THE SPORTING SCENE
Unimpressive Yankees Stumble to Victory Over Tough San Francisco Pitching Staff
The middle of October brings antumn leaves, football games, the first bour exams and, almost as inevitably, another world championship for the New York Yankees and the American League. This year's version found the Bronx Bombers picking up their 20th series victory since 1927 in a seven-game marathon with the San Francisco Giants.
But if the ending of the 1962 classic carried a slightly familiar ring, the method used by the New Yorkers was as uncharacteristic of a Yankee team as pennant winners have been to the city of Boston (the '48 Red Sox did the trick for perhaps the last time ever). Strangely enough, pitching and defense rather than the traditional New York batting power stopped the Giants' bid for glory.
Last year, the New Yorkers squashed the Cincinnati Reds in five quick games. The season before that, Pittsburgh stopped Casey Stengel's bunch in seven, but not before Bomber bats had scored more runs than any other baseball nine in series history. The Pirates triumphed in 60 by pouncing on such chronic Yankee weaknesses as shaky pitching and erratic fielding.
Giants Stymie Yankee Batters
Holding the Yanks to an average of just 2.66 runs per game, Jack Sanford and company pitched well enough to justify a senior circuit victory under almost any other set of circumstances. In fact, Giant hurlers performed so well that their mates actually outscored New York overall, 21 runs to 20.
Yankee center fielder Mickey Mantle may have almost won the American League batting title, but he batted a puny .120 against the Giant mound corps. Teammate Roger Maris did manage one home run in the sixth game (a losing cause, but his four hits in 25 at bats still put him well below the .200 mark for the seven-game series.
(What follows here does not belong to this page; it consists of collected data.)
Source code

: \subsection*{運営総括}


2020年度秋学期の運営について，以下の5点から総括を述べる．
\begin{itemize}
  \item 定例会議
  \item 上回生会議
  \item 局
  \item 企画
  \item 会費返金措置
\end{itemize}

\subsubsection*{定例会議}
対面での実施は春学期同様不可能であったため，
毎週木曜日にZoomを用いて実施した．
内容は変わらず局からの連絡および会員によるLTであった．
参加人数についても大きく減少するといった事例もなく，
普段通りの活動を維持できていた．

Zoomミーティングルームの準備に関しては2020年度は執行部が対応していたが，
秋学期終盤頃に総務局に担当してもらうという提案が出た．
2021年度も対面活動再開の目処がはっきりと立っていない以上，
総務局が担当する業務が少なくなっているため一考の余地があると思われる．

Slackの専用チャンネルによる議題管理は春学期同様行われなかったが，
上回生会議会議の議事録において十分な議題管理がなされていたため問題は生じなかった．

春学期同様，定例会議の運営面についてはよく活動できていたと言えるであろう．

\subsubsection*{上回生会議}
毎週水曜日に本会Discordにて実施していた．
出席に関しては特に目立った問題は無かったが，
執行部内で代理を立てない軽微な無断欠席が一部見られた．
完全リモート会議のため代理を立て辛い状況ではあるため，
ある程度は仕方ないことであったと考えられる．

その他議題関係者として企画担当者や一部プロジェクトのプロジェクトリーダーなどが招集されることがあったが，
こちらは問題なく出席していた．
The two Yankee sluggers seemed to have set the style. Such other series dependables as Elston Howard, Yogi Benra, and Bobby Richardson were equally unimpressive helping the team to a rousing .199 average. Only Cletis Boyer and rookie Tom Tresh solved Giant pitching for respectable batting totals.
San Francisco even robbed its East Coast rivals of their most dangerous and traditional weapon--the home run ball. Used to swatting circuit blows in bunches, the baffled Bombers smashed only three homers in 63 innings of play at spacious Yankee Stadium and windswept Candlestick Park.
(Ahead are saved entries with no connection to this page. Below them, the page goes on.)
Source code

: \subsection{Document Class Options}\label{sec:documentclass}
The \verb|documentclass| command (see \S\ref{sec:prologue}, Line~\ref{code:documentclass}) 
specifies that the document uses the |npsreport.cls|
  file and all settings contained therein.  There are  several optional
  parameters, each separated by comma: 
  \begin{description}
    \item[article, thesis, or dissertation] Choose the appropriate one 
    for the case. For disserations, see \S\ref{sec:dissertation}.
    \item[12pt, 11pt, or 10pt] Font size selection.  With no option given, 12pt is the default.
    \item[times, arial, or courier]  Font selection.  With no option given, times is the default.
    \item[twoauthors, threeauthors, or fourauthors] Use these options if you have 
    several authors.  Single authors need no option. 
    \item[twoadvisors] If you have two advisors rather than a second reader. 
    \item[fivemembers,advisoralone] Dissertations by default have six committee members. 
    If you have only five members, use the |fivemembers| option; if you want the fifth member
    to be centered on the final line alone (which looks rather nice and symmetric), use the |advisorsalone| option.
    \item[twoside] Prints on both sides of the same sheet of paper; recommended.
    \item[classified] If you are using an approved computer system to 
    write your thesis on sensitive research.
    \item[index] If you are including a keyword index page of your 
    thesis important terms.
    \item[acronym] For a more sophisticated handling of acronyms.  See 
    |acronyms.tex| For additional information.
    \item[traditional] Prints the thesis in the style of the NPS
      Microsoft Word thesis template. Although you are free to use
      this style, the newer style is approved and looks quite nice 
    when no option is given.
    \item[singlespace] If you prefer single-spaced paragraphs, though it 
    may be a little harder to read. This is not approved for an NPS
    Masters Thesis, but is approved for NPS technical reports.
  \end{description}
But if they didn't hit the ball hard and if they didn't hit it very often, the Yanks connected frequently enough to support a suddenly inspired pitching staff and an air-tight defense for the required four wins.
Terry's Pitching Paces Bombers
Right-hander Ralph Terry pitched 25 stellar innings including two complete games, Goat of the '60 series, Terry managed to control his penchant for throwing home run balls and displayed remarkable control in issuing only two walks throughout the series.
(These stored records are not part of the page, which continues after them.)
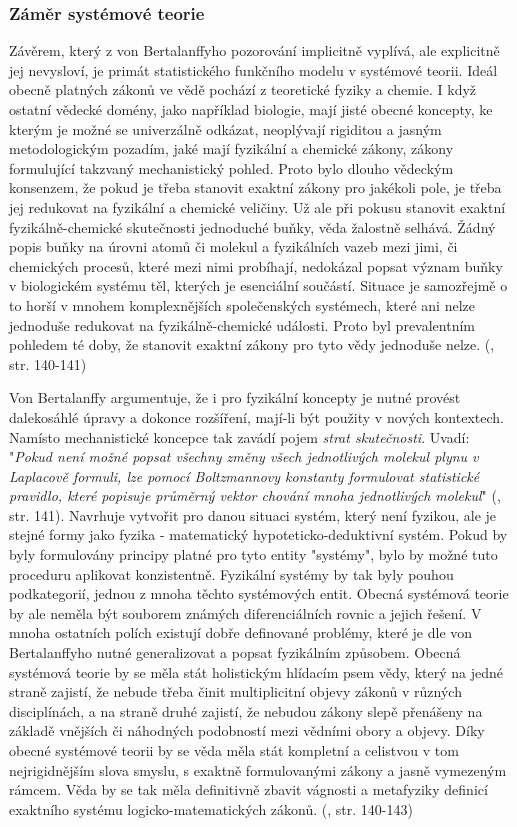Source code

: \documentclass[11pt,a4paper]{article}
\begin{document}
\subsubsection{Záměr systémové teorie}

Závěrem, který z von Bertalanffyho pozorování implicitně vyplívá, ale explicitně jej nevysloví, je primát statistického funkčního modelu v systémové teorii. Ideál obecně platných zákonů ve vědě pochází z teoretické fyziky a chemie. I když ostatní vědecké domény, jako například biologie, mají jisté obecné koncepty, ke kterým je možné se univerzálně odkázat, neoplývají rigiditou a jasným metodologickým pozadím, jaké mají fyzikální a chemické zákony, zákony formulující takzvaný mechanistický pohled. Proto bylo dlouho vědeckým konsenzem, že pokud je třeba stanovit exaktní zákony pro jakékoli pole, je třeba jej redukovat na fyzikální a chemické veličiny. Už ale při pokusu stanovit exaktní fyzikálně-chemické skutečnosti jednoduché buňky, věda žalostně selhává. Žádný popis buňky na úrovni atomů či molekul a fyzikálních vazeb mezi jimi, či chemických procesů, které mezi nimi probíhají, nedokázal popsat význam buňky v biologickém systému těl, kterých je esenciální součástí. Situace je samozřejmě o to horší v mnohem komplexnějších společenských systémech, které ani nelze jednoduše redukovat na fyzikálně-chemické události. Proto byl prevalentním pohledem té doby, že stanovit exaktní zákony pro tyto vědy jednoduše nelze. (\cite{von_bertalanffy_outline_1950}, str. 140-141)

Von Bertalanffy argumentuje, že i pro fyzikální koncepty je nutné provést dalekosáhlé úpravy a dokonce rozšíření, mají-li být použity v nových kontextech. Namísto mechanistické koncepce tak zavádí pojem \textit{strat skutečnosti}. Uvadí:  "\textit{Pokud není možné popsat všechny změny všech jednotlivých molekul plynu v Laplacově formuli, lze pomocí Boltzmannovy konstanty formulovat statistické pravidlo, které popisuje průměrný vektor chování mnoha jednotlivých molekul}" (\cite*{von_bertalanffy_outline_1950}, str. 141). Navrhuje vytvořit pro danou situaci systém, který není fyzikou, ale je stejné formy jako fyzika - matematický hypoteticko-deduktivní systém. Pokud by byly formulovány principy platné pro tyto entity "systémy", bylo by možné tuto proceduru aplikovat konzistentně. Fyzikální systémy by tak byly pouhou podkategorií, jednou z mnoha těchto systémových entit. Obecná systémová teorie by ale neměla být souborem známých diferenciálních rovnic a jejich řešení. V mnoha ostatních polích existují dobře definované problémy, které je dle von Bertalanffyho nutné generalizovat a popsat fyzikálním způsobem. Obecná systémová teorie by se měla stát holistickým hlídacím psem vědy, který na jedné straně zajistí, že nebude třeba činit multiplicitní objevy zákonů v různých disciplínách, a na straně druhé zajistí, že nebudou zákony slepě přenášeny na základě vnějších či náhodných podobností mezi vědními obory a objevy. Díky obecné systémové teorii by se věda měla stát kompletní a celistvou v tom nejrigidnějším slova smyslu, s exaktně formulovanými zákony a jasně vymezeným rámcem. Věda by se tak měla definitivně zbavit vágnosti a metafyziky definicí exaktního systému logicko-matematických zákonů. (\cite{von_bertalanffy_outline_1950}, str. 140-143)
\end{document}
Bill Stafford and Whitey Ford allowed four runs between them in nailing down the other two Yankee wins while teammates came up with crucial defensive plays. All three outfielders (Mantle, Maris and Tresh) made spectacular catches at critical moments, capped by Maris' run-preventing peg in the last inning of the seventh game.
The Giants, though falling to take full advantage of their opponents' inability to hit, were more than a worthy opponent. The turning point of the series didn't come until that last shot off the bat of Willie McCovey hit Bobby Richardson's glove to keep the winning run and 120,859.44 sitting on second base.